Work task: Repeat each entry as written and leave the images out of the copy.
━━━ Data records
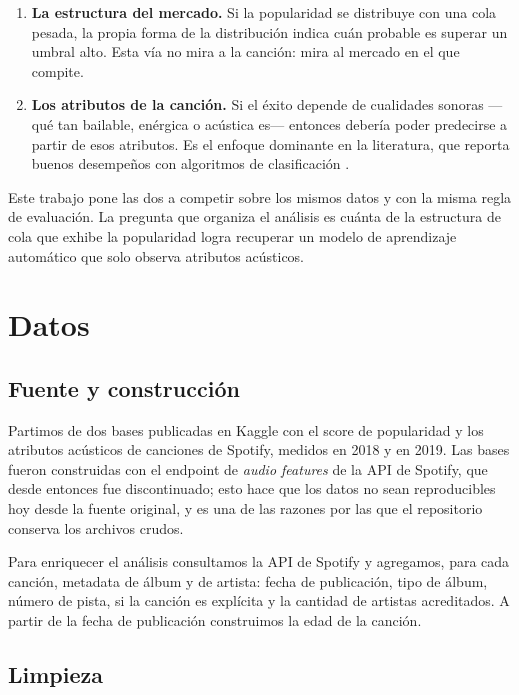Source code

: \documentclass[11pt,a4paper]{article}
\begin{document}
\begin{enumerate}
  \item \textbf{La estructura del mercado.} Si la popularidad se distribuye
        con una cola pesada, la propia forma de la distribución indica cuán
        probable es superar un umbral alto. Esta vía no mira a la canción:
        mira al mercado en el que compite.
  \item \textbf{Los atributos de la canción.} Si el éxito depende de
        cualidades sonoras ---qué tan bailable, enérgica o acústica es---
        entonces debería poder predecirse a partir de esos atributos. Es el
        enfoque dominante en la literatura, que reporta buenos desempeños con
        algoritmos de clasificación
        \citep{pareek2022,saragih2023,dimolitsas2023}.
\end{enumerate}

Este trabajo pone las dos a competir sobre los mismos datos y con la misma
regla de evaluación. La pregunta que organiza el análisis es cuánta de la
estructura de cola que exhibe la popularidad logra recuperar un modelo de
aprendizaje automático que solo observa atributos acústicos.

\section{Datos}

\subsection{Fuente y construcción}

Partimos de dos bases publicadas en Kaggle \citep{kaggle_spotify} con el
score de popularidad y los atributos acústicos de canciones de Spotify,
medidos en 2018 y en 2019. Las bases fueron construidas con el endpoint de
\textit{audio features} de la API de Spotify, que desde entonces fue
discontinuado; esto hace que los datos no sean reproducibles hoy desde la
fuente original, y es una de las razones por las que el repositorio conserva
los archivos crudos.

Para enriquecer el análisis consultamos la API de Spotify y agregamos, para
cada canción, metadata de álbum y de artista: fecha de publicación, tipo de
álbum, número de pista, si la canción es explícita y la cantidad de artistas
acreditados. A partir de la fecha de publicación construimos la edad de la
canción.

\subsection{Limpieza}
\end{document}
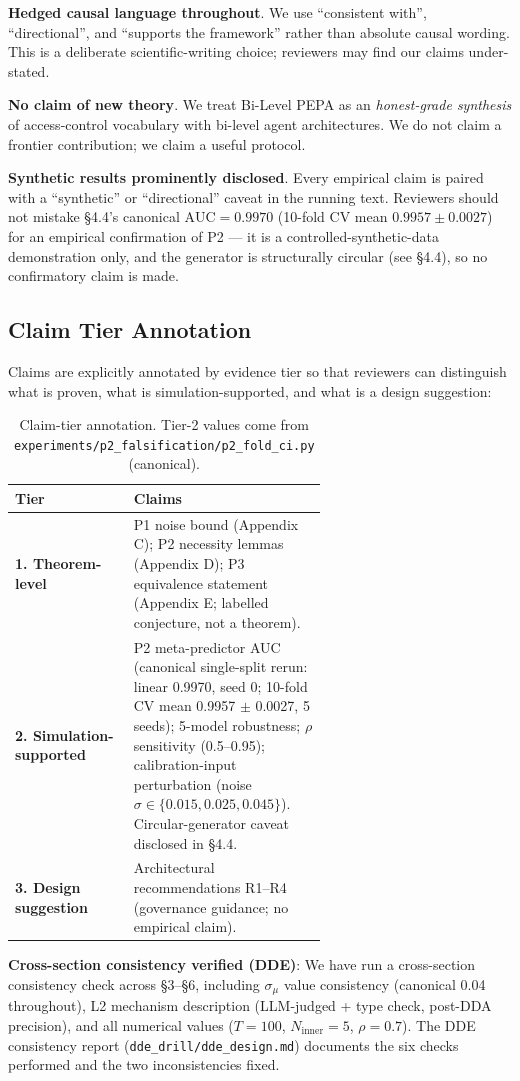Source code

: \documentclass{article}
\theoremstyle{definition}
\begin{document}
\textbf{Hedged causal language throughout}. We use ``consistent with'', ``directional'', and ``supports the framework'' rather than absolute causal wording. This is a deliberate scientific-writing choice; reviewers may find our claims under-stated.

\textbf{No claim of new theory}. We treat Bi-Level PEPA as an \emph{honest-grade synthesis} of access-control vocabulary with bi-level agent architectures. We do not claim a frontier contribution; we claim a useful protocol.

\textbf{Synthetic results prominently disclosed}. Every empirical claim is paired with a ``synthetic'' or ``directional'' caveat in the running text. Reviewers should not mistake \S4.4's canonical $\text{AUC}=0.9970$ (10-fold CV mean $0.9957\pm0.0027$) for an empirical confirmation of P2 --- it is a controlled-synthetic-data demonstration only, and the generator is structurally circular (see \S4.4), so no confirmatory claim is made.


\subsection{Claim Tier Annotation}

Claims are explicitly annotated by evidence tier so that reviewers can distinguish what is proven, what is simulation-supported, and what is a design suggestion:

\begin{table}[h]
\centering
\small
\begin{tabular}{lp{0.62\linewidth}}
\toprule
Tier & Claims \\
\midrule
\textbf{1. Theorem-level} & P1 noise bound (Appendix C); P2 necessity lemmas (Appendix D); P3 equivalence statement (Appendix E; labelled conjecture, not a theorem). \\
\textbf{2. Simulation-supported} & P2 meta-predictor AUC (canonical single-split rerun: linear 0.9970, seed 0; 10-fold CV mean 0.9957 $\pm$ 0.0027, 5 seeds); 5-model robustness; $\rho$ sensitivity (0.5--0.95); calibration-input perturbation (noise $\sigma \in \{0.015, 0.025, 0.045\}$). Circular-generator caveat disclosed in \S4.4. \\
\textbf{3. Design suggestion} & Architectural recommendations R1--R4 (governance guidance; no empirical claim). \\
\bottomrule
\end{tabular}
\caption{Claim-tier annotation. Tier-2 values come from \texttt{experiments/p2\_falsification/p2\_fold\_ci.py} (canonical).}
\label{tab:claim_tiers}
\end{table}
\textbf{Cross-section consistency verified (DDE)}: We have run a cross-section consistency check across \S3--\S6, including $\sigma_\mu$ value consistency (canonical 0.04 throughout), L2 mechanism description (LLM-judged + type check, post-DDA precision), and all numerical values ($T = 100$, $N_{\text{inner}} = 5$, $\rho = 0.7$). The DDE consistency report (\texttt{dde\_drill/dde\_design.md}) documents the six checks performed and the two inconsistencies fixed.
\end{document}
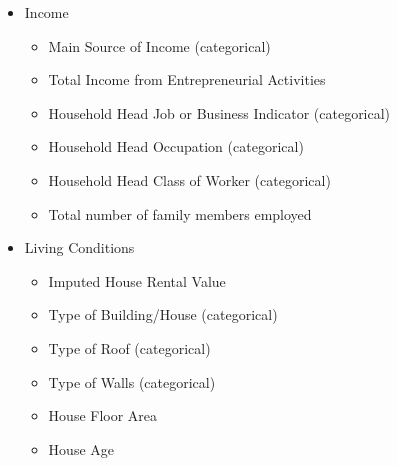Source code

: \documentclass{article}
\begin{document}
\begin{itemize}
\begin{multicols}{2}
\begin{itemize}
        \item Alcoholic Beverages Expenditure
        \item Tobacco Expenditure
        \item Clothing, Footwear and Other Wear Expenditure
        \item Housing and water Expenditure
        \item Medical Care Expenditure
        \item Transportation Expenditure
        \item Communication Expenditure
        \item Education Expenditure
        \item Miscellaneous Goods and Services Expenditure
        \item Special Occasions Expenditure
        \item Crop Farming and Gardening expenses
      \end{itemize}
    \end{multicols}
  \item Income
    \begin{multicols}{2}
      \begin{itemize}
        \item Main Source of Income (categorical)
        \item Total Income from Entrepreneurial Activities
        \item Household Head Job or Business Indicator (categorical)
        \item Household Head Occupation (categorical)
        \item Household Head Class of Worker (categorical)
        \item Total number of family members employed
      \end{itemize}
    \end{multicols}
  \item Living Conditions
    \begin{multicols}{2}
      \begin{itemize}
        \item Imputed House Rental Value
        \item Type of Building/House (categorical)
        \item Type of Roof (categorical)
        \item Type of Walls (categorical)
        \item House Floor Area
        \item House Age

\end{itemize}
\end{multicols}
\end{itemize}
\end{document}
━━━━━━
Answer to the exercise:
Source code

: \documentclass[11pt,a4paper]{article}
\begin{document}
\begin{enumerate}
  \item \textbf{La estructura del mercado.} Si la popularidad se distribuye
        con una cola pesada, la propia forma de la distribución indica cuán
        probable es superar un umbral alto. Esta vía no mira a la canción:
        mira al mercado en el que compite.
  \item \textbf{Los atributos de la canción.} Si el éxito depende de
        cualidades sonoras ---qué tan bailable, enérgica o acústica es---
        entonces debería poder predecirse a partir de esos atributos. Es el
        enfoque dominante en la literatura, que reporta buenos desempeños con
        algoritmos de clasificación
        \citep{pareek2022,saragih2023,dimolitsas2023}.
\end{enumerate}

Este trabajo pone las dos a competir sobre los mismos datos y con la misma
regla de evaluación. La pregunta que organiza el análisis es cuánta de la
estructura de cola que exhibe la popularidad logra recuperar un modelo de
aprendizaje automático que solo observa atributos acústicos.

\section{Datos}

\subsection{Fuente y construcción}

Partimos de dos bases publicadas en Kaggle \citep{kaggle_spotify} con el
score de popularidad y los atributos acústicos de canciones de Spotify,
medidos en 2018 y en 2019. Las bases fueron construidas con el endpoint de
\textit{audio features} de la API de Spotify, que desde entonces fue
discontinuado; esto hace que los datos no sean reproducibles hoy desde la
fuente original, y es una de las razones por las que el repositorio conserva
los archivos crudos.

Para enriquecer el análisis consultamos la API de Spotify y agregamos, para
cada canción, metadata de álbum y de artista: fecha de publicación, tipo de
álbum, número de pista, si la canción es explícita y la cantidad de artistas
acreditados. A partir de la fecha de publicación construimos la edad de la
canción.

\subsection{Limpieza}
\end{document}
Source code

: \documentclass{article}
\theoremstyle{definition}
\begin{document}
\textbf{Hedged causal language throughout}. We use ``consistent with'', ``directional'', and ``supports the framework'' rather than absolute causal wording. This is a deliberate scientific-writing choice; reviewers may find our claims under-stated.

\textbf{No claim of new theory}. We treat Bi-Level PEPA as an \emph{honest-grade synthesis} of access-control vocabulary with bi-level agent architectures. We do not claim a frontier contribution; we claim a useful protocol.

\textbf{Synthetic results prominently disclosed}. Every empirical claim is paired with a ``synthetic'' or ``directional'' caveat in the running text. Reviewers should not mistake \S4.4's canonical $\text{AUC}=0.9970$ (10-fold CV mean $0.9957\pm0.0027$) for an empirical confirmation of P2 --- it is a controlled-synthetic-data demonstration only, and the generator is structurally circular (see \S4.4), so no confirmatory claim is made.


\subsection{Claim Tier Annotation}

Claims are explicitly annotated by evidence tier so that reviewers can distinguish what is proven, what is simulation-supported, and what is a design suggestion:

\begin{table}[h]
\centering
\small
\begin{tabular}{lp{0.62\linewidth}}
\toprule
Tier & Claims \\
\midrule
\textbf{1. Theorem-level} & P1 noise bound (Appendix C); P2 necessity lemmas (Appendix D); P3 equivalence statement (Appendix E; labelled conjecture, not a theorem). \\
\textbf{2. Simulation-supported} & P2 meta-predictor AUC (canonical single-split rerun: linear 0.9970, seed 0; 10-fold CV mean 0.9957 $\pm$ 0.0027, 5 seeds); 5-model robustness; $\rho$ sensitivity (0.5--0.95); calibration-input perturbation (noise $\sigma \in \{0.015, 0.025, 0.045\}$). Circular-generator caveat disclosed in \S4.4. \\
\textbf{3. Design suggestion} & Architectural recommendations R1--R4 (governance guidance; no empirical claim). \\
\bottomrule
\end{tabular}
\caption{Claim-tier annotation. Tier-2 values come from \texttt{experiments/p2\_falsification/p2\_fold\_ci.py} (canonical).}
\label{tab:claim_tiers}
\end{table}
\textbf{Cross-section consistency verified (DDE)}: We have run a cross-section consistency check across \S3--\S6, including $\sigma_\mu$ value consistency (canonical 0.04 throughout), L2 mechanism description (LLM-judged + type check, post-DDA precision), and all numerical values ($T = 100$, $N_{\text{inner}} = 5$, $\rho = 0.7$). The DDE consistency report (\texttt{dde\_drill/dde\_design.md}) documents the six checks performed and the two inconsistencies fixed.
\end{document}
Source code

: \documentclass{article}
\begin{document}
\begin{itemize}
\begin{multicols}{2}
\begin{itemize}
        \item Alcoholic Beverages Expenditure
        \item Tobacco Expenditure
        \item Clothing, Footwear and Other Wear Expenditure
        \item Housing and water Expenditure
        \item Medical Care Expenditure
        \item Transportation Expenditure
        \item Communication Expenditure
        \item Education Expenditure
        \item Miscellaneous Goods and Services Expenditure
        \item Special Occasions Expenditure
        \item Crop Farming and Gardening expenses
      \end{itemize}
    \end{multicols}
  \item Income
    \begin{multicols}{2}
      \begin{itemize}
        \item Main Source of Income (categorical)
        \item Total Income from Entrepreneurial Activities
        \item Household Head Job or Business Indicator (categorical)
        \item Household Head Occupation (categorical)
        \item Household Head Class of Worker (categorical)
        \item Total number of family members employed
      \end{itemize}
    \end{multicols}
  \item Living Conditions
    \begin{multicols}{2}
      \begin{itemize}
        \item Imputed House Rental Value
        \item Type of Building/House (categorical)
        \item Type of Roof (categorical)
        \item Type of Walls (categorical)
        \item House Floor Area
        \item House Age

\end{itemize}
\end{multicols}
\end{itemize}
\end{document}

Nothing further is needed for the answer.